Editorial
- Publication type: Journal article
- Journal: Revue Nerval
2024, n° 8. varia - Authors: Illouz (Jean-Nicolas), Scepi (Henri)
- Pages: 13 to 16
- Journal: Nerval Review
ÉDITORIAL
Henri Bonnet (1932-2023). Photographie Sylvie Roussel Bonnet.
Nous avons la tristesse d’ouvrir cette huitième livraison de la Revue Nerval sur une page de deuil : Henri Bonnet nous a quittés le samedi 17 juin 2023 à l’âge de 91 ans.
Henri Bonnet avait été professeur en lycée, à Bourg-en-Bresse, puis en Khâgne, au lycée Édouard Herriot de Lyon ; il avait été inspecteur régional dans l’académie de Besançon, et enfin inspecteur général. Sa passion de la littérature allait de pair avec le souci de sa transmission, exigeante et généreuse. Il avait présidé les jurys des concours de l’enseignement ; et c’était devant lui, je m’en souviens, que j’avais passé 14ma leçon d’agrégation, sur Sion et Jérusalem dans les Méditations sur les Psaumes de Jean de Sponde.
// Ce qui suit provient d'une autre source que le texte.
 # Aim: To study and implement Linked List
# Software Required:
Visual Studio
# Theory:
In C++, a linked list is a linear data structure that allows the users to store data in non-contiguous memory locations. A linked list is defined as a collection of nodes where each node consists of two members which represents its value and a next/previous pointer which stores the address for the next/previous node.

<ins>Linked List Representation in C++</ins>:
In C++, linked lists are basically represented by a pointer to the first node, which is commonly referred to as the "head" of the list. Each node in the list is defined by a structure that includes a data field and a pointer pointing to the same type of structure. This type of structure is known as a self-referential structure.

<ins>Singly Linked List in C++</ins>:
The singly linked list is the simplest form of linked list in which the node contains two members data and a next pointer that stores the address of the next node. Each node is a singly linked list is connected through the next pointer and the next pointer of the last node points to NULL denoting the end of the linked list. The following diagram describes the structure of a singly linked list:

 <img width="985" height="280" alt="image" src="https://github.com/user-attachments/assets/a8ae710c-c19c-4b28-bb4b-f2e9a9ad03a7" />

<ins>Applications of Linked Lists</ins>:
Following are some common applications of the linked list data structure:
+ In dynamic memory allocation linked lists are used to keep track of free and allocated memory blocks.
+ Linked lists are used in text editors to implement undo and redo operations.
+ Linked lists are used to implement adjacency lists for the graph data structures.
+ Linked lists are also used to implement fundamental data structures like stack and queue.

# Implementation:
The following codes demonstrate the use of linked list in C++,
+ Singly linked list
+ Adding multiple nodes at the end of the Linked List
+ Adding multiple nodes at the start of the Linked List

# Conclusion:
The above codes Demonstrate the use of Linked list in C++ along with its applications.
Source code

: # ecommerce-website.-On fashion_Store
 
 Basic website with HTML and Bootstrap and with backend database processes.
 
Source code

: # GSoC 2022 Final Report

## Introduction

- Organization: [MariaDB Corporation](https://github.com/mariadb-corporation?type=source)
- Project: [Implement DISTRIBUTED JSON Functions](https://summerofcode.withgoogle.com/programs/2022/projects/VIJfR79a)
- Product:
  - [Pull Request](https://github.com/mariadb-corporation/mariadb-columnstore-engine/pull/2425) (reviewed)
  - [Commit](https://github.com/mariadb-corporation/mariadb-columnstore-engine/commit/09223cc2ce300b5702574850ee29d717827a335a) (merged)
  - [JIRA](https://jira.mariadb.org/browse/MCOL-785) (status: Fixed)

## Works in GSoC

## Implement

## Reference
Sous la direction de Léon Cellier, dont il parlait avec enthousiasme, il avait commencé une thèse sur la théâtralité dans l’œuvre de Nerval. À l’écart des chapelles qui se partageaient le champ des études nervaliennes à un moment où l’édition des Œuvres complètes était une zone conflictuelle, il avait créé les Cahiers Gérard de Nerval qui parurent entre 1978 et 1996 : composés avec un soin de bibliophile, dans un beau format, richement illustrés, un peu sur le modèle du Monde dramatique, les quelque dix-sept numéros avaient rassemblé et formé plusieurs générations de nervaliens ; toutes les approches critiques s’y croisaient ; et ni la précision tatillonne de l’érudition ni les partis pris théoriques ne faisaient perdre de vue l’essentiel. Je me souviens du plaisir qu’il avait eu à y publier une étude d’Yves Bonnefoy sur « la poétique de Nerval ». Henri Bonnet avait cautionné et accompagné, avec une joie sincère, la naissance de la Revue Nerval quand je lançais cette entreprise avec Henri Scepi. À chaque nouvelle livraison, il m’écrivait une lettre, dont je lui demandais ensuite par téléphone de m’aider à déchiffrer la minuscule écriture : son soutien généreux me donnait du cœur à l’ouvrage ; Nerval lui paraissait une source inépuisable, profonde et claire, de réflexion et d’émerveillement ; des idées naissaient de nos échanges ; mon amitié pour lui était pleine de reconnaissance affectueuse.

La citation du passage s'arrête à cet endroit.